**WORK ORDER**
Show each line of the records in which the word "esistente" occurs.

START GIVEN DATA

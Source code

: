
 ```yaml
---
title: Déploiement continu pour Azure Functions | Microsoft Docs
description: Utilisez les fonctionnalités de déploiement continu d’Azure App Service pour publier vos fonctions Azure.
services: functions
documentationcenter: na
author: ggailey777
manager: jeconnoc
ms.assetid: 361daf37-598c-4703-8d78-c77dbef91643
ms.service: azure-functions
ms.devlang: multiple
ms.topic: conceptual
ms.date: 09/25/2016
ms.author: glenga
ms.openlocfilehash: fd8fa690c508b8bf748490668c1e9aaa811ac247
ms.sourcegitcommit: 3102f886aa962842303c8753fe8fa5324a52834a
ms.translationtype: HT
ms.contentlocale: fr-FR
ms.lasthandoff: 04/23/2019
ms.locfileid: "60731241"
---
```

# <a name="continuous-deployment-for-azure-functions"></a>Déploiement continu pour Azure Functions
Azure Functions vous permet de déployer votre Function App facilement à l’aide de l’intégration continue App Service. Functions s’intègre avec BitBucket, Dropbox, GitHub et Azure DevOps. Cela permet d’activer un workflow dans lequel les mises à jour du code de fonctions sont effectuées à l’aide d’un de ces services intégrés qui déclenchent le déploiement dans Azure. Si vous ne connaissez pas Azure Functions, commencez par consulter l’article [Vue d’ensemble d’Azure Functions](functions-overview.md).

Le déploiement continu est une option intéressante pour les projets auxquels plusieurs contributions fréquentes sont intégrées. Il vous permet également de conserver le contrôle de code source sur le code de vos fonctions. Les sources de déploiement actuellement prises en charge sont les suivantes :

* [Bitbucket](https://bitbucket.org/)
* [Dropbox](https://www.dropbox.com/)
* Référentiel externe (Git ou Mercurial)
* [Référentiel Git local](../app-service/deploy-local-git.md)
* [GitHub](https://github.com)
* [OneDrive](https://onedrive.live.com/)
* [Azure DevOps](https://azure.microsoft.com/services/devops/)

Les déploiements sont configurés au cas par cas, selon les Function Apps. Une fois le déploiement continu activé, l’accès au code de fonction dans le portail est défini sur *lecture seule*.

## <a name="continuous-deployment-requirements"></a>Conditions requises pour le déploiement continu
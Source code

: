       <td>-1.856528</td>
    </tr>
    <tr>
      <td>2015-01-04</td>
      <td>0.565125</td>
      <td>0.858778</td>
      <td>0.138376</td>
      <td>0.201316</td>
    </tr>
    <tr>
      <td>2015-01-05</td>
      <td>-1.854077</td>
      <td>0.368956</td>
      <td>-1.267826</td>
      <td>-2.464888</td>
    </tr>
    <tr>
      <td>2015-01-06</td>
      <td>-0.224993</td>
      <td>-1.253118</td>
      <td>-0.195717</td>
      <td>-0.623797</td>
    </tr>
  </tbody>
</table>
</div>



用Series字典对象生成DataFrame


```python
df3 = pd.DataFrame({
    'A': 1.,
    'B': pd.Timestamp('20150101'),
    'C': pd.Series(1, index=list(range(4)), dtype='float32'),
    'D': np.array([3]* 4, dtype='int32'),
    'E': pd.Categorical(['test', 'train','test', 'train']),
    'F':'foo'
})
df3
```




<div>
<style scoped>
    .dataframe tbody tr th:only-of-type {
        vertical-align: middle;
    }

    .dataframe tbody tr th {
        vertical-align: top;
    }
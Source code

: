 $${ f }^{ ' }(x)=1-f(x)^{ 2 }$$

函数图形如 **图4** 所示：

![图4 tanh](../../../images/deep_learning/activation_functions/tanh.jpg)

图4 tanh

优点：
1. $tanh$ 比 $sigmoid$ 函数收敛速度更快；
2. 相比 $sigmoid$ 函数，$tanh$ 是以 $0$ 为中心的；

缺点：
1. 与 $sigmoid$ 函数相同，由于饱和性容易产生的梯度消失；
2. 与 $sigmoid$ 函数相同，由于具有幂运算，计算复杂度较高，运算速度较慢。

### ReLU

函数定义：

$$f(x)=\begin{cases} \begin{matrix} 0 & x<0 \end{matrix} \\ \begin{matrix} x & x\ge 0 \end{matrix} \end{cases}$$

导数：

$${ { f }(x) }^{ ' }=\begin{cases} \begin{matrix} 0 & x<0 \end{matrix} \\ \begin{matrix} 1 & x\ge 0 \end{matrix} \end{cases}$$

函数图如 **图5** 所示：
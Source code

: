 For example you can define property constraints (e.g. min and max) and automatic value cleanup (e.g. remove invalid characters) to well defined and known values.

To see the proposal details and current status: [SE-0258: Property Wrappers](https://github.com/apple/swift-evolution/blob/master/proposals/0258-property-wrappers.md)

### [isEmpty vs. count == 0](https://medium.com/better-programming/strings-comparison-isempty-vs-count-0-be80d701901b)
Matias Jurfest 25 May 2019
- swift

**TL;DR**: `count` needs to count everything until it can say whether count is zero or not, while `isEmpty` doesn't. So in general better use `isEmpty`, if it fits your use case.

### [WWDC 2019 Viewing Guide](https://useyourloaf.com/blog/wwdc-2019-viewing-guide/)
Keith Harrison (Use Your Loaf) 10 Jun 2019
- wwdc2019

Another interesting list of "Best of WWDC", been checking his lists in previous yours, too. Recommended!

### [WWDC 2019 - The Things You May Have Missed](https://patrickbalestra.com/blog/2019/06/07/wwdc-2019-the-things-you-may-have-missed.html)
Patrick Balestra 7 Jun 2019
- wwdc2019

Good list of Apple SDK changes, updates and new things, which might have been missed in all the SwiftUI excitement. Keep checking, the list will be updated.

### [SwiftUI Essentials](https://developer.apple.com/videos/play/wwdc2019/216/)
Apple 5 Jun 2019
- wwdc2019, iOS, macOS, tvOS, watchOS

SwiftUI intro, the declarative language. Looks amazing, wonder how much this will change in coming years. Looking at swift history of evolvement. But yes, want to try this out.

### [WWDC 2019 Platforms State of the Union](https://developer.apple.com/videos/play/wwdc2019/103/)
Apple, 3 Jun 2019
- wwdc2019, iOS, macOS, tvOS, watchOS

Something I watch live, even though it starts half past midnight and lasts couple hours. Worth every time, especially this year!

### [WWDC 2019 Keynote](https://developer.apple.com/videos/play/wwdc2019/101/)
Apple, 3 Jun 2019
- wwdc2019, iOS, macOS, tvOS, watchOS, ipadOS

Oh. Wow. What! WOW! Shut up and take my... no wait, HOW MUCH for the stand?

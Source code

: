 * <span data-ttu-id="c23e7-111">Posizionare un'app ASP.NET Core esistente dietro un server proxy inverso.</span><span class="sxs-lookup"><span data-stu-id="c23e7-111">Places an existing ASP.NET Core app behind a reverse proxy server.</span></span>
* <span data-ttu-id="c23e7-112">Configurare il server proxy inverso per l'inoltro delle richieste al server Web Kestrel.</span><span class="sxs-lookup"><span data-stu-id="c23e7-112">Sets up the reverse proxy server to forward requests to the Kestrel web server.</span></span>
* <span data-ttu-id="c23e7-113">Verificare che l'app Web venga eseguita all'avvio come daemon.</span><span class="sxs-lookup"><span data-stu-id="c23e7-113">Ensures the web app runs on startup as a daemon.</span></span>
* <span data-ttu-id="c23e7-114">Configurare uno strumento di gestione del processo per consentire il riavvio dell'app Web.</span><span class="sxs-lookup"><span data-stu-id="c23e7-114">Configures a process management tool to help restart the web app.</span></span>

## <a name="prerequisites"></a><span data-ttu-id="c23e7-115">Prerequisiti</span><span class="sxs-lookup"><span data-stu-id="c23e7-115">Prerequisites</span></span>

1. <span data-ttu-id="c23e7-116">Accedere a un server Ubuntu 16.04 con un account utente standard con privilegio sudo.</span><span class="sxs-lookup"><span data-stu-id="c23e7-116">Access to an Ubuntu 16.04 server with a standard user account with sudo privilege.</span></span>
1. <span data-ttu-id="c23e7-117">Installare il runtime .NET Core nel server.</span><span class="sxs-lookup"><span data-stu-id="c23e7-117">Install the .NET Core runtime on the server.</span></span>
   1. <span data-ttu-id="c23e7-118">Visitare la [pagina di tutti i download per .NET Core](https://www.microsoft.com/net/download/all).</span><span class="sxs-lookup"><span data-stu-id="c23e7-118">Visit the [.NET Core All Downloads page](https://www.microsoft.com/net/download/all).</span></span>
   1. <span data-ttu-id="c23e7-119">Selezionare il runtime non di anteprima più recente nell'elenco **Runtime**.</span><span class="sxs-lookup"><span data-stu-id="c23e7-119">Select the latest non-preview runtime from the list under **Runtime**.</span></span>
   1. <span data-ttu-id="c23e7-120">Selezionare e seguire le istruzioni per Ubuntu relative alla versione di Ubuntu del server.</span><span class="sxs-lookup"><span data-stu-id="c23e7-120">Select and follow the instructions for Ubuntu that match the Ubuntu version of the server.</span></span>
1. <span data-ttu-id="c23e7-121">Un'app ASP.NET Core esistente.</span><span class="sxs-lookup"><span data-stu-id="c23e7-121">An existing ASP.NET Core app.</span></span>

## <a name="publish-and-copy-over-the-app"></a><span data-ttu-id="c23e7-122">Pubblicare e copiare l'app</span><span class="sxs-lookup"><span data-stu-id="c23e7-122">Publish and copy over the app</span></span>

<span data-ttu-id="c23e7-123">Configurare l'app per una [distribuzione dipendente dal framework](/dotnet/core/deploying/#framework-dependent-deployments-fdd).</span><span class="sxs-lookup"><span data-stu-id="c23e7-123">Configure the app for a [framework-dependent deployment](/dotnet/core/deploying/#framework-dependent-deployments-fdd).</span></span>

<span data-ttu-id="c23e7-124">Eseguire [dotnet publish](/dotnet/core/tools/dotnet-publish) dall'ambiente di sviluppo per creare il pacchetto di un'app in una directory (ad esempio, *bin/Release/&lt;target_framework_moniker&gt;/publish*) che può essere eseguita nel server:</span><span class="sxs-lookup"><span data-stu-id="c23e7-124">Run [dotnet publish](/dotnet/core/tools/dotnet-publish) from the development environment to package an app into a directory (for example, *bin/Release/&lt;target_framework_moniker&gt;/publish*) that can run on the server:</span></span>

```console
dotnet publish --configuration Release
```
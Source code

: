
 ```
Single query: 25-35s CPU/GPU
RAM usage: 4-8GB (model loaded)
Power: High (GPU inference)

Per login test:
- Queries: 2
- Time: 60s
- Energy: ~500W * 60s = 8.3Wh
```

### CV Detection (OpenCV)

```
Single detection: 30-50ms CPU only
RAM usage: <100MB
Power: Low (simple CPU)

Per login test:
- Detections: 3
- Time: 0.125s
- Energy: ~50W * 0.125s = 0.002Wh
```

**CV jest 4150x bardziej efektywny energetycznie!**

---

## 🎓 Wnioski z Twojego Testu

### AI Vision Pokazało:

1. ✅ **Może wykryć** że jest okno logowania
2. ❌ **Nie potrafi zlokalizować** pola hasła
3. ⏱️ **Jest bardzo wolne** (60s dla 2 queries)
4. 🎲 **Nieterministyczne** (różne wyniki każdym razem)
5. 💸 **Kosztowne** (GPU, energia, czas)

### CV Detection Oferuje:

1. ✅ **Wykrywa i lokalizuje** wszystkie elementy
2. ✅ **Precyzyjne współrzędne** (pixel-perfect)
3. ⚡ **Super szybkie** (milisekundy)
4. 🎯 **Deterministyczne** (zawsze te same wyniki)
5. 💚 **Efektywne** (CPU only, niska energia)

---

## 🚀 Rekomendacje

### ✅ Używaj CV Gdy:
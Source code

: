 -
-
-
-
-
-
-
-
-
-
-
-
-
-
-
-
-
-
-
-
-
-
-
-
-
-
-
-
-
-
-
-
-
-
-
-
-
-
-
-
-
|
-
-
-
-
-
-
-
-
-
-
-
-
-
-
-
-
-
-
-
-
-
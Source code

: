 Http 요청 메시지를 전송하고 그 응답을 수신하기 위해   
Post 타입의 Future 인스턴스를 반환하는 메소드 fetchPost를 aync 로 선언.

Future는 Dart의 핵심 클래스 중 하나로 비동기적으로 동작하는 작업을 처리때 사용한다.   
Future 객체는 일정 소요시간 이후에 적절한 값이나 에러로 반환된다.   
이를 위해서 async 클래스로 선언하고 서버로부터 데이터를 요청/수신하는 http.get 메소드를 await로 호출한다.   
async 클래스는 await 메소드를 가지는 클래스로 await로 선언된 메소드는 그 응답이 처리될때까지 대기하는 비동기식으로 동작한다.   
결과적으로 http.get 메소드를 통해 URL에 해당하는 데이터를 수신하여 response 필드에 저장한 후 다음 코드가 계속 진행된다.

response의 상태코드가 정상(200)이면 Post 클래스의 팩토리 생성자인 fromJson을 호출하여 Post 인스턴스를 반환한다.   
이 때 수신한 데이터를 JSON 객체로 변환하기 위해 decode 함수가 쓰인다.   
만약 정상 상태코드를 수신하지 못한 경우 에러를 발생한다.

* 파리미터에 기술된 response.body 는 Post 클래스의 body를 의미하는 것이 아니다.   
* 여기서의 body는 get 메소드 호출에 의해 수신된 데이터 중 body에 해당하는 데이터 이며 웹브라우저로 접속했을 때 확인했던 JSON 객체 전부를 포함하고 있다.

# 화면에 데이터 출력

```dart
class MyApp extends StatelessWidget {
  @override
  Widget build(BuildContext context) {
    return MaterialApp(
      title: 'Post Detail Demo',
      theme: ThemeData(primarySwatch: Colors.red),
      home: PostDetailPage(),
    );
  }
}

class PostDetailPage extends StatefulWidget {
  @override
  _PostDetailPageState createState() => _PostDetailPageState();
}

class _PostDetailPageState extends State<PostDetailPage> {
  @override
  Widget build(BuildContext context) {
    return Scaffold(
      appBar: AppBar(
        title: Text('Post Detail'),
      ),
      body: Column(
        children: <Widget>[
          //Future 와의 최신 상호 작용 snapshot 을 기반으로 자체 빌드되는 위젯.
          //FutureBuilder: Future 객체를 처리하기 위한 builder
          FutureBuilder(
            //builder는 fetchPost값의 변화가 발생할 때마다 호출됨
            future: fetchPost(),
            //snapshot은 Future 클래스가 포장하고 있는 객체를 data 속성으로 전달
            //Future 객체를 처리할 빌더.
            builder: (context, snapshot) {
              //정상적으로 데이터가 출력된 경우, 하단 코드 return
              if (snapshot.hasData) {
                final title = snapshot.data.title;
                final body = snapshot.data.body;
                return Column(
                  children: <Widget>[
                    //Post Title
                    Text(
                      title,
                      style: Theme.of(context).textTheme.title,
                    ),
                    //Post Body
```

END GIVEN DATA

**RESPONSE TO THIS EXERCISE**
: * <span data-ttu-id="c23e7-111">Posizionare un'app ASP.NET Core esistente dietro un server proxy inverso.</span><span class="sxs-lookup"><span data-stu-id="c23e7-111">Places an existing ASP.NET Core app behind a reverse proxy server.</span></span>
1. <span data-ttu-id="c23e7-121">Un'app ASP.NET Core esistente.</span><span class="sxs-lookup"><span data-stu-id="c23e7-121">An existing ASP.NET Core app.</span></span>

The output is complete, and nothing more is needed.